### WHAT IS EXPECTED
Please print only the top portion of the entries below, ending with the line that contains "- 現在已經是 v2 結構，此測試可能不再需要", exactly as written.

### RECORDED INFORMATION

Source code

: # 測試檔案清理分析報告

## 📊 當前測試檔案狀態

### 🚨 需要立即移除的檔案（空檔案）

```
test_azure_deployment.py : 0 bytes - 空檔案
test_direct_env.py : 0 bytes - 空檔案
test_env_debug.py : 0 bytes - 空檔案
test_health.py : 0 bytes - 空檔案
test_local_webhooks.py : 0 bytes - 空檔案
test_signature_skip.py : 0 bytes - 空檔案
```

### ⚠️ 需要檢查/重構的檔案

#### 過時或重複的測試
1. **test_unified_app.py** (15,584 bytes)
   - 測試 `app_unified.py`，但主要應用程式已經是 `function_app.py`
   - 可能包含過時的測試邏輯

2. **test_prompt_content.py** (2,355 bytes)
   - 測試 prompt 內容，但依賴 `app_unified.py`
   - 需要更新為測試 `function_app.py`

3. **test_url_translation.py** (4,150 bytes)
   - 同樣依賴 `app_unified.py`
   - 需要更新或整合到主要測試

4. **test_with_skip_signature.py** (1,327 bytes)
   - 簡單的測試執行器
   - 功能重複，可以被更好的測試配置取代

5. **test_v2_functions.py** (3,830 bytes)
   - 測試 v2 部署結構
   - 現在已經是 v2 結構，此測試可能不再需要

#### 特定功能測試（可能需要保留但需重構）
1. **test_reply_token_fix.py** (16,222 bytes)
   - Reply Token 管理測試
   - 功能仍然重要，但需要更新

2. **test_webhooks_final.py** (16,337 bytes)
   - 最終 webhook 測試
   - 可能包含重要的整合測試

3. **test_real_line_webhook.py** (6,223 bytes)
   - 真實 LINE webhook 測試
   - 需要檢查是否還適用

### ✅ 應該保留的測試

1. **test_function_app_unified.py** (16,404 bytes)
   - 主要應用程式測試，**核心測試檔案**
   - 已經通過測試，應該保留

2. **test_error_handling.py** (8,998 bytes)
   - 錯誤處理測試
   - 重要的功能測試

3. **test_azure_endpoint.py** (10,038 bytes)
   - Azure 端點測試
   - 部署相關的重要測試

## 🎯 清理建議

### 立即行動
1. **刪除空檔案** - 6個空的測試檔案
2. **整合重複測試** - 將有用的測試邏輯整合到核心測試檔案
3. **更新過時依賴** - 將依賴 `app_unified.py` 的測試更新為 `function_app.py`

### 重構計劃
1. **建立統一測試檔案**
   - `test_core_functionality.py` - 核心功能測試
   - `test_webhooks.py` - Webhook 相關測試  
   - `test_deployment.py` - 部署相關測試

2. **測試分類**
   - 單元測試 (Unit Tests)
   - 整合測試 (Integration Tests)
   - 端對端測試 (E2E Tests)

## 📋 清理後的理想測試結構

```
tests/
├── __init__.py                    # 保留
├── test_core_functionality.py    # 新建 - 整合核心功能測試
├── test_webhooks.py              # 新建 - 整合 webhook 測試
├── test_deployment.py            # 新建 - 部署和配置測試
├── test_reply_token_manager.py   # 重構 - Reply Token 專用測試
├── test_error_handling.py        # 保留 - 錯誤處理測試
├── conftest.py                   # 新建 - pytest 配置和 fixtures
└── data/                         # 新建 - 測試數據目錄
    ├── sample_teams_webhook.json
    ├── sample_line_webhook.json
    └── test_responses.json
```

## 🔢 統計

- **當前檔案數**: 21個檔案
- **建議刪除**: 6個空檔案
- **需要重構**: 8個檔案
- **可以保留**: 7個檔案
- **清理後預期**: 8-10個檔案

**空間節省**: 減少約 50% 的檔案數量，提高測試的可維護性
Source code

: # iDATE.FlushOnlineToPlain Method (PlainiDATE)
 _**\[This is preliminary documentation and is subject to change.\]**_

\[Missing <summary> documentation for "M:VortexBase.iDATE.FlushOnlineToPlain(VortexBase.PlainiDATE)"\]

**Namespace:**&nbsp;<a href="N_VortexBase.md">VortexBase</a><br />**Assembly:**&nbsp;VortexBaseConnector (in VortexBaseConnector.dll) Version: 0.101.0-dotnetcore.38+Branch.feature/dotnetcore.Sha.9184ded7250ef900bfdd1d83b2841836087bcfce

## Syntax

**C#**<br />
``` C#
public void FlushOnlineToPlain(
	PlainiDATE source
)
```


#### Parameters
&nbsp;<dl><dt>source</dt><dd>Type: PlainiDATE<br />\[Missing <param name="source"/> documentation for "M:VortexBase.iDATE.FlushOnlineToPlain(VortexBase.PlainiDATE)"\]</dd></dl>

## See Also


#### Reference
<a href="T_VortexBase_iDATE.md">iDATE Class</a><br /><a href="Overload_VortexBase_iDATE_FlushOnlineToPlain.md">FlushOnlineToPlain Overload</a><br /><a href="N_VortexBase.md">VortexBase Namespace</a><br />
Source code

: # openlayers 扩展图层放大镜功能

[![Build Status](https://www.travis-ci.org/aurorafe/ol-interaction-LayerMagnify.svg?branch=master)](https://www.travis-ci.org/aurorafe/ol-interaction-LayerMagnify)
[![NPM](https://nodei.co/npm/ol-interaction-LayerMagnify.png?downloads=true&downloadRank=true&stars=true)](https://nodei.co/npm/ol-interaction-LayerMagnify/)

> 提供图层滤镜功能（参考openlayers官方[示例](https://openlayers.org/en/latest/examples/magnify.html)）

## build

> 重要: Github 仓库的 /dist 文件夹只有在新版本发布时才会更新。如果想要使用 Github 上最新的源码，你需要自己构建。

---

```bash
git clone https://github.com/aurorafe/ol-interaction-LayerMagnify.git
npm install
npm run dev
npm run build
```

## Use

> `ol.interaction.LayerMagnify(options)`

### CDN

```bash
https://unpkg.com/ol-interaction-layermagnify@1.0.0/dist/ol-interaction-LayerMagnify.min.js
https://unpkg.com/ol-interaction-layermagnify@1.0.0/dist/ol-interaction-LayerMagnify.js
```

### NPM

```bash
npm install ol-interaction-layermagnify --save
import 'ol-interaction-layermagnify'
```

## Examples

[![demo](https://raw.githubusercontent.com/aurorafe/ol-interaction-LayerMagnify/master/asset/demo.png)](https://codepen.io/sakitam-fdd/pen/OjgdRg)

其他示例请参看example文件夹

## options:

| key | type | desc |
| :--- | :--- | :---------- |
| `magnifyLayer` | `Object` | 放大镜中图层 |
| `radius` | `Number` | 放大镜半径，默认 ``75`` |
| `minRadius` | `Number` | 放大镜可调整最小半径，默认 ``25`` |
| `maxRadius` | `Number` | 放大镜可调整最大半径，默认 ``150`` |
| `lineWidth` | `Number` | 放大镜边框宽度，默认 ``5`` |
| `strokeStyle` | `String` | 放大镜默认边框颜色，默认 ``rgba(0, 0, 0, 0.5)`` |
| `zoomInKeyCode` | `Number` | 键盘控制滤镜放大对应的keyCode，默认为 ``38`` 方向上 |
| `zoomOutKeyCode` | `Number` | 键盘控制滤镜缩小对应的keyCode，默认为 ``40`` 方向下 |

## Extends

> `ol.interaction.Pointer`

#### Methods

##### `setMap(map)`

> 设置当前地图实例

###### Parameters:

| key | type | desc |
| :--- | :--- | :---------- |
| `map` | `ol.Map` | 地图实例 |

### ANSWER SECTION
Source code

: # 測試檔案清理分析報告

## 📊 當前測試檔案狀態

### 🚨 需要立即移除的檔案（空檔案）

```
test_azure_deployment.py : 0 bytes - 空檔案
test_direct_env.py : 0 bytes - 空檔案
test_env_debug.py : 0 bytes - 空檔案
test_health.py : 0 bytes - 空檔案
test_local_webhooks.py : 0 bytes - 空檔案
test_signature_skip.py : 0 bytes - 空檔案
```

### ⚠️ 需要檢查/重構的檔案

#### 過時或重複的測試
1. **test_unified_app.py** (15,584 bytes)
   - 測試 `app_unified.py`，但主要應用程式已經是 `function_app.py`
   - 可能包含過時的測試邏輯

2. **test_prompt_content.py** (2,355 bytes)
   - 測試 prompt 內容，但依賴 `app_unified.py`
   - 需要更新為測試 `function_app.py`

3. **test_url_translation.py** (4,150 bytes)
   - 同樣依賴 `app_unified.py`
   - 需要更新或整合到主要測試

4. **test_with_skip_signature.py** (1,327 bytes)
   - 簡單的測試執行器
   - 功能重複，可以被更好的測試配置取代

5. **test_v2_functions.py** (3,830 bytes)
   - 測試 v2 部署結構
   - 現在已經是 v2 結構，此測試可能不再需要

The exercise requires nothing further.